══ Input for this task ══

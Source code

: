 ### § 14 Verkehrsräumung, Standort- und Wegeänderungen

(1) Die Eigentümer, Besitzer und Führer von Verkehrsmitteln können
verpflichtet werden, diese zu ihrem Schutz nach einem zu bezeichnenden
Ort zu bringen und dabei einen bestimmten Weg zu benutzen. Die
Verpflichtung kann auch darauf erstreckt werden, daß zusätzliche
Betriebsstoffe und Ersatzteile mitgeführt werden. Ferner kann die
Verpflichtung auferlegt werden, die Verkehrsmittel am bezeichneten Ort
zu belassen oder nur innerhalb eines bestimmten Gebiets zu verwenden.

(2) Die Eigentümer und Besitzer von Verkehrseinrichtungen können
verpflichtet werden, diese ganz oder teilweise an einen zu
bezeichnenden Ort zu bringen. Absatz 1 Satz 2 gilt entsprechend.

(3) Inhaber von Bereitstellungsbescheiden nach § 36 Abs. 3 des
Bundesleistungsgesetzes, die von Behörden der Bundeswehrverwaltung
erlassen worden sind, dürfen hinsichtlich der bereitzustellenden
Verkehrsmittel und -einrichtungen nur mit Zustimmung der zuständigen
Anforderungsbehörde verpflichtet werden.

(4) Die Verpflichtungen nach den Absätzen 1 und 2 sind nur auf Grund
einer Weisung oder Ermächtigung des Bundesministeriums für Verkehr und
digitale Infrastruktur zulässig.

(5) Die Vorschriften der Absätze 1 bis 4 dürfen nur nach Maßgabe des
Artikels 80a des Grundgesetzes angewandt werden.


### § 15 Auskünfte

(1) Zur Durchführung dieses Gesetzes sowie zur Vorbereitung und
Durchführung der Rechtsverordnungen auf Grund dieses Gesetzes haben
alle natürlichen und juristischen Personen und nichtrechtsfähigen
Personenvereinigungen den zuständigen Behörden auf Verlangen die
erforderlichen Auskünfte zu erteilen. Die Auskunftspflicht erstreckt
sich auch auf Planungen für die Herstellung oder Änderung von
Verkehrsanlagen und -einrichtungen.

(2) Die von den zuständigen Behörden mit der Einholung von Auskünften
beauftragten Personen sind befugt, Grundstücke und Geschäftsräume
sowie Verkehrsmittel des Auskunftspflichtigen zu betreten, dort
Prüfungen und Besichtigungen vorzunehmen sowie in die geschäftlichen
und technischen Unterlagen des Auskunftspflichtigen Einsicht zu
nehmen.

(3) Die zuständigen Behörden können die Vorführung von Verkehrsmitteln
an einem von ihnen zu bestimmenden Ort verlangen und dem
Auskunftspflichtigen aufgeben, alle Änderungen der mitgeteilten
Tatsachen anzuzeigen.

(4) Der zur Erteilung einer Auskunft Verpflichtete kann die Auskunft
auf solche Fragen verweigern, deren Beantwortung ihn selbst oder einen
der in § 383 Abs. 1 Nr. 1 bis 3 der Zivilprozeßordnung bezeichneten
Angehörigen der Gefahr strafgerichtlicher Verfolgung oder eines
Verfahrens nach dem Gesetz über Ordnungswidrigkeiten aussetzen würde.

═══

Activity
Extract the lines of the preceding material that run from the line with "beauftragten Personen sind" through the line with "auf solche Fragen", inclusive, reproducing them exactly and adding nothing.

Response
beauftragten Personen sind befugt, Grundstücke und Geschäftsräume
sowie Verkehrsmittel des Auskunftspflichtigen zu betreten, dort
Prüfungen und Besichtigungen vorzunehmen sowie in die geschäftlichen
und technischen Unterlagen des Auskunftspflichtigen Einsicht zu
nehmen.

(3) Die zuständigen Behörden können die Vorführung von Verkehrsmitteln
an einem von ihnen zu bestimmenden Ort verlangen und dem
Auskunftspflichtigen aufgeben, alle Änderungen der mitgeteilten
Tatsachen anzuzeigen.

(4) Der zur Erteilung einer Auskunft Verpflichtete kann die Auskunft
auf solche Fragen verweigern, deren Beantwortung ihn selbst oder einen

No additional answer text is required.